**Task description**. Include the line with "Luana Soares Corrêa." and every line before it in the entries below, echoed exactly, but not the pictures.

[Stored data]
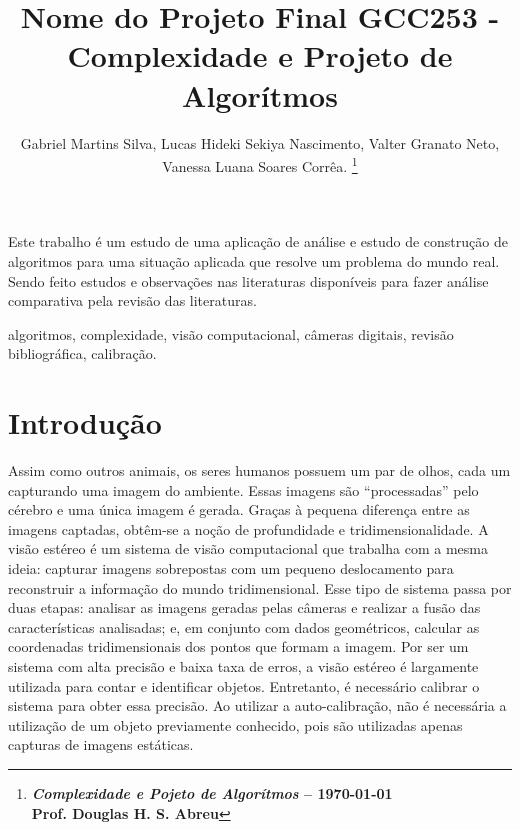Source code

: \documentclass[portuguese]{sbrt}
\begin{document}
 
  
\title{Nome do Projeto Final GCC253 - Complexidade e Projeto de Algorítmos} 
  
\author{Gabriel Martins Silva, Lucas Hideki Sekiya Nascimento, Valter Granato Neto, Vanessa Luana Soares Corrêa. 
\thanks{\centering \textbf{\textit{Complexidade e Pojeto de Algorítmos} -- \today \\ Prof. Douglas H. S. Abreu}}%
} 
  
\maketitle 

  
  
  
  
\begin{resumo} 
Este trabalho é um estudo de uma aplicação de análise e estudo de construção de algoritmos para uma situação aplicada que resolve um problema do mundo real. Sendo feito estudos e observações nas literaturas disponíveis para fazer análise comparativa pela revisão das literaturas.  
\end{resumo} 
\begin{chave} 
algoritmos, complexidade, visão computacional, câmeras digitais, revisão bibliográfica, calibração. 
\end{chave} 
  

  
  

\section{Introdução} 
\label{sec:introducao} 
  
Assim como outros animais, os seres humanos possuem um par de olhos, cada um capturando uma imagem do ambiente. Essas imagens são “processadas” pelo cérebro e uma única imagem é gerada. Graças à pequena diferença entre as imagens captadas, obtêm-se a noção de profundidade e tridimensionalidade. A visão estéreo é um sistema de visão computacional que trabalha com a mesma ideia: capturar imagens sobrepostas com um pequeno deslocamento para reconstruir a informação do mundo tridimensional.
Esse tipo de sistema passa por duas etapas: analisar as imagens geradas pelas câmeras e realizar a fusão das características analisadas; e, em conjunto com dados geométricos, calcular as coordenadas tridimensionais dos pontos que formam a imagem.
Por ser um sistema com alta precisão e baixa taxa de erros, a visão estéreo é largamente utilizada para contar e identificar objetos. Entretanto, é necessário calibrar o sistema para obter essa precisão. Ao utilizar a auto-calibração, não é necessária a utilização de um objeto previamente conhecido, pois são utilizadas apenas capturas de imagens estáticas.
~\cite{cormen:2009}
\end{document}
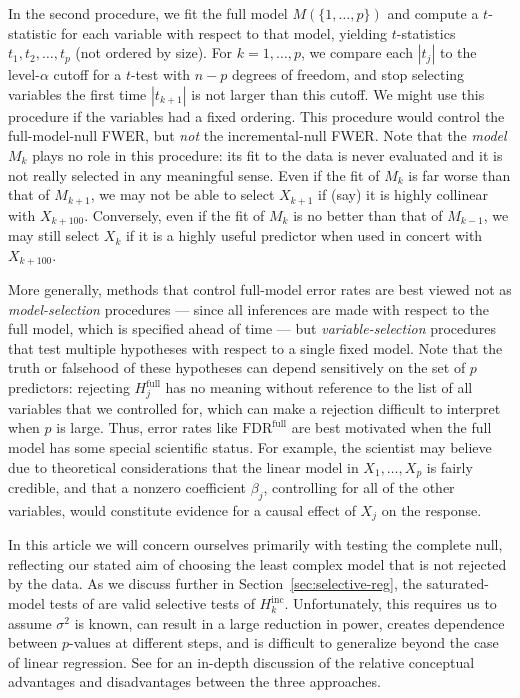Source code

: \documentclass{article}
\begin{document}

In the second procedure, we fit the full model $M(\{1,\ldots,p\})$ and compute a $t$-statistic for each variable with respect to that model, yielding $t$-statistics $t_1, t_2, \ldots, t_p$ (not ordered by size). For $k=1,\ldots,p$, we compare each $|t_j|$ to the level-$\alpha$ cutoff for a $t$-test with $n-p$ degrees of freedom, and stop selecting variables the first time $|t_{k+1}|$ is not larger than this cutoff. We might use this procedure if the variables had a  fixed ordering.
This procedure would control the full-model-null FWER, but {\em not} the incremental-null FWER. Note that the {\em model} $M_k$ plays no role in this procedure: its fit to the data is never evaluated and it is not really selected in any meaningful sense. Even if the fit of $M_k$ is far worse than that of $M_{k+1}$, we may not be able to select $X_{k+1}$ if (say) it is highly collinear with $X_{k+100}$. Conversely, even if the fit of $M_k$ is no better than that of $M_{k-1}$, we may still select $X_k$ if it is a highly useful predictor when used in concert with $X_{k+100}$.

More generally, methods that control full-model error rates are best viewed not as {\em model-selection} procedures --- since all inferences are made with respect to the full model, which is specified ahead of time --- but {\em variable-selection} procedures that test multiple hypotheses with respect to a single fixed model. Note that the truth or falsehood of these hypotheses can depend sensitively on the set of $p$ predictors: rejecting $H_j^{\text{full}}$ has no meaning without reference to the list of all variables that we controlled for, which can make a rejection difficult to interpret when $p$ is large. Thus, error rates like $\text{FDR}^{\text{full}}$ are best motivated when the full model has some special scientific status. For example, the scientist may believe due to theoretical considerations that the linear model in $X_1,\ldots,X_p$ is fairly credible, and that a nonzero coefficient $\beta_j$, controlling for all of the other variables, would constitute evidence for a causal effect of $X_j$ on the response.

In this article we will concern ourselves primarily with testing the complete null, reflecting our stated aim of choosing the least complex model that is not rejected by the data. As we discuss further in Section~\ref{sec:selective-reg}, the saturated-model tests of \citet{taylor2014exact} are valid selective tests of $H_k^{\text{inc}}$. Unfortunately, this requires us to assume $\sigma^2$ is known, can result in a large reduction in power, creates dependence between $p$-values at different steps, and is difficult to generalize beyond the case of linear regression. See \citet{gsell2013false} for an in-depth discussion of the relative conceptual advantages and disadvantages between the three approaches.
\end{document}
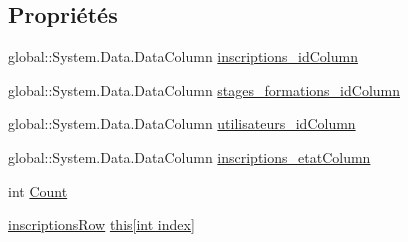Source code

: \subsection*{Propriétés}
\begin{DoxyCompactItemize}
\item 
global\+::\+System.\+Data.\+Data\+Column \hyperlink{classforma_1_1formadb_data_set_1_1inscriptions_data_table_a9fbd0c9387a1c1a3dd53aa4ba82f96b9}{inscriptions\+\_\+id\+Column}
\item 
global\+::\+System.\+Data.\+Data\+Column \hyperlink{classforma_1_1formadb_data_set_1_1inscriptions_data_table_a529c11ab1e86a0b980a1ccee15601f85}{stages\+\_\+formations\+\_\+id\+Column}
\item 
global\+::\+System.\+Data.\+Data\+Column \hyperlink{classforma_1_1formadb_data_set_1_1inscriptions_data_table_ae10dfa254d4b3dbf2661a7806721bf99}{utilisateurs\+\_\+id\+Column}
\item 
global\+::\+System.\+Data.\+Data\+Column \hyperlink{classforma_1_1formadb_data_set_1_1inscriptions_data_table_aaf439206c55adf23aeeab504630088e4}{inscriptions\+\_\+etat\+Column}
\item 
int \hyperlink{classforma_1_1formadb_data_set_1_1inscriptions_data_table_aa7c50459a19f22ce654632aa15a4b942}{Count}
\item 
\hyperlink{classforma_1_1formadb_data_set_1_1inscriptions_row}{inscriptions\+Row} \hyperlink{classforma_1_1formadb_data_set_1_1inscriptions_data_table_aabeb2165b2156555c66d19fe6126c905}{this\mbox{[}int index\mbox{]}}
\end{DoxyCompactItemize}
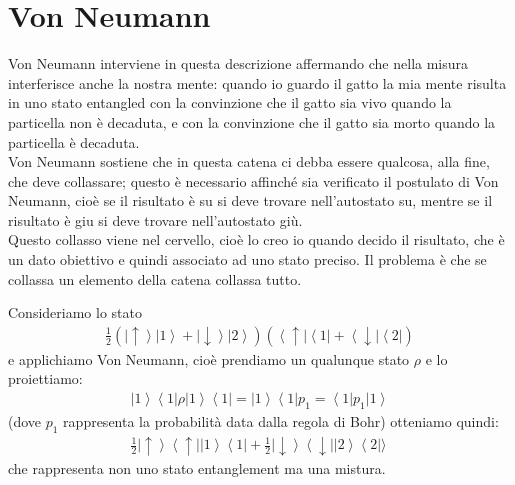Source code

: \section{Von Neumann} %
Von Neumann interviene in questa descrizione affermando che nella misura interferisce anche la nostra mente: quando io guardo il gatto la mia mente risulta in uno stato entangled con la convinzione che il gatto sia vivo quando la particella non è decaduta, e con la convinzione che il gatto sia morto quando la particella è decaduta.\\
Von Neumann sostiene che in questa catena ci debba essere qualcosa, alla fine, che deve collassare; questo è necessario affinché sia verificato il postulato di Von Neumann, cioè se il risultato è su si deve trovare nell'autostato su, mentre se il risultato è giu si deve trovare nell'autostato giù.\\
Questo collasso viene nel cervello, cioè lo creo io quando decido il risultato, che è un dato obiettivo e quindi associato ad uno stato preciso.
Il problema è che se collassa un elemento della catena collassa tutto.

Consideriamo lo stato
\begin{equation}\begin{split}
\frac{1}{2}(\left|\uparrow\right\rangle \left|1\right\rangle + \left|\downarrow\right\rangle \left|2\right\rangle)(\left\langle \uparrow\right| \left\langle 1\right| + \left\langle \downarrow\right|\left\langle 2\right|)
\end{split}\end{equation} 
e applichiamo Von Neumann, cioè prendiamo un qualunque stato $\rho$ e lo proiettiamo:
\begin{equation}\begin{split}
\left|1\right\rangle \left\langle 1\right| \rho \left|1\right\rangle \left\langle 1\right|=\left|1\right\rangle \left\langle 1\right| p_{1}=\left\langle 1\right| p_{1} \left|1\right\rangle
\end{split}\end{equation}
(dove $p_{1}$ rappresenta la probabilità data dalla regola di Bohr) otteniamo quindi:
\begin{equation}\begin{split}
\frac{1}{2} \left|\uparrow\right\rangle \left\langle\uparrow\right| \left|1\right\rangle \left\langle 1\right| + \frac{1}{2}\left|\downarrow\right\rangle \left\langle\downarrow\right| \left|2\right\rangle \left\langle 2\right|\rangle\
\end{split}\end{equation}
che rappresenta non uno stato entanglement ma una mistura.

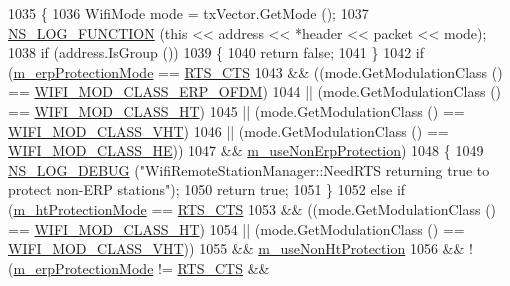 \begin{DoxyCode}
1035 \{
1036   WifiMode mode = txVector.GetMode ();
1037   \hyperlink{log-macros-disabled_8h_a90b90d5bad1f39cb1b64923ea94c0761}{NS\_LOG\_FUNCTION} (\textcolor{keyword}{this} << address << *header << packet << mode);
1038   \textcolor{keywordflow}{if} (address.IsGroup ())
1039     \{
1040       \textcolor{keywordflow}{return} \textcolor{keyword}{false};
1041     \}
1042   \textcolor{keywordflow}{if} (\hyperlink{classns3_1_1WifiRemoteStationManager_acc0e4f606a7226059ff0e2e7c74024bc}{m\_erpProtectionMode} == \hyperlink{classns3_1_1WifiRemoteStationManager_acd7d97851233efb176637f24b3f8abd6a9b13d2909729692abb397767e99edfd9}{RTS\_CTS}
1043       && ((mode.GetModulationClass () == \hyperlink{namespacens3_aa999e1221606a2b21b1eb33c2007c217afc1f5ef8d2c985f37a3224dd86ab014d}{WIFI\_MOD\_CLASS\_ERP\_OFDM})
1044           || (mode.GetModulationClass () == \hyperlink{namespacens3_aa999e1221606a2b21b1eb33c2007c217a6ac45cac36cc4454649435d24ebf349c}{WIFI\_MOD\_CLASS\_HT})
1045           || (mode.GetModulationClass () == \hyperlink{namespacens3_aa999e1221606a2b21b1eb33c2007c217a9863e4342bf5c238c74dddfc4d96c67e}{WIFI\_MOD\_CLASS\_VHT})
1046           || (mode.GetModulationClass () == \hyperlink{namespacens3_aa999e1221606a2b21b1eb33c2007c217abfa4f7272510045a9b43e8ac27ac13b0}{WIFI\_MOD\_CLASS\_HE}))
1047       && \hyperlink{classns3_1_1WifiRemoteStationManager_af5192c20c737ca1b2f054914272c89f4}{m\_useNonErpProtection})
1048     \{
1049       \hyperlink{group__logging_ga413f1886406d49f59a6a0a89b77b4d0a}{NS\_LOG\_DEBUG} (\textcolor{stringliteral}{"WifiRemoteStationManager::NeedRTS returning true to protect non-ERP
       stations"});
1050       \textcolor{keywordflow}{return} \textcolor{keyword}{true};
1051     \}
1052   \textcolor{keywordflow}{else} \textcolor{keywordflow}{if} (\hyperlink{classns3_1_1WifiRemoteStationManager_a1a4afefd1dd2f335ef6b44c3619073cd}{m\_htProtectionMode} == \hyperlink{classns3_1_1WifiRemoteStationManager_acd7d97851233efb176637f24b3f8abd6a9b13d2909729692abb397767e99edfd9}{RTS\_CTS}
1053            && ((mode.GetModulationClass () == \hyperlink{namespacens3_aa999e1221606a2b21b1eb33c2007c217a6ac45cac36cc4454649435d24ebf349c}{WIFI\_MOD\_CLASS\_HT})
1054                || (mode.GetModulationClass () == \hyperlink{namespacens3_aa999e1221606a2b21b1eb33c2007c217a9863e4342bf5c238c74dddfc4d96c67e}{WIFI\_MOD\_CLASS\_VHT}))
1055            && \hyperlink{classns3_1_1WifiRemoteStationManager_a4205e24475f15413af70fb8225044525}{m\_useNonHtProtection}
1056            && !(\hyperlink{classns3_1_1WifiRemoteStationManager_acc0e4f606a7226059ff0e2e7c74024bc}{m\_erpProtectionMode} != \hyperlink{classns3_1_1WifiRemoteStationManager_acd7d97851233efb176637f24b3f8abd6a9b13d2909729692abb397767e99edfd9}{RTS\_CTS} && 

\end{DoxyCode}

**Reply**.
Source code

: \documentclass[portuguese]{sbrt}
\begin{document}
 
  
\title{Nome do Projeto Final GCC253 - Complexidade e Projeto de Algorítmos} 
  
\author{Gabriel Martins Silva, Lucas Hideki Sekiya Nascimento, Valter Granato Neto, Vanessa Luana Soares Corrêa. 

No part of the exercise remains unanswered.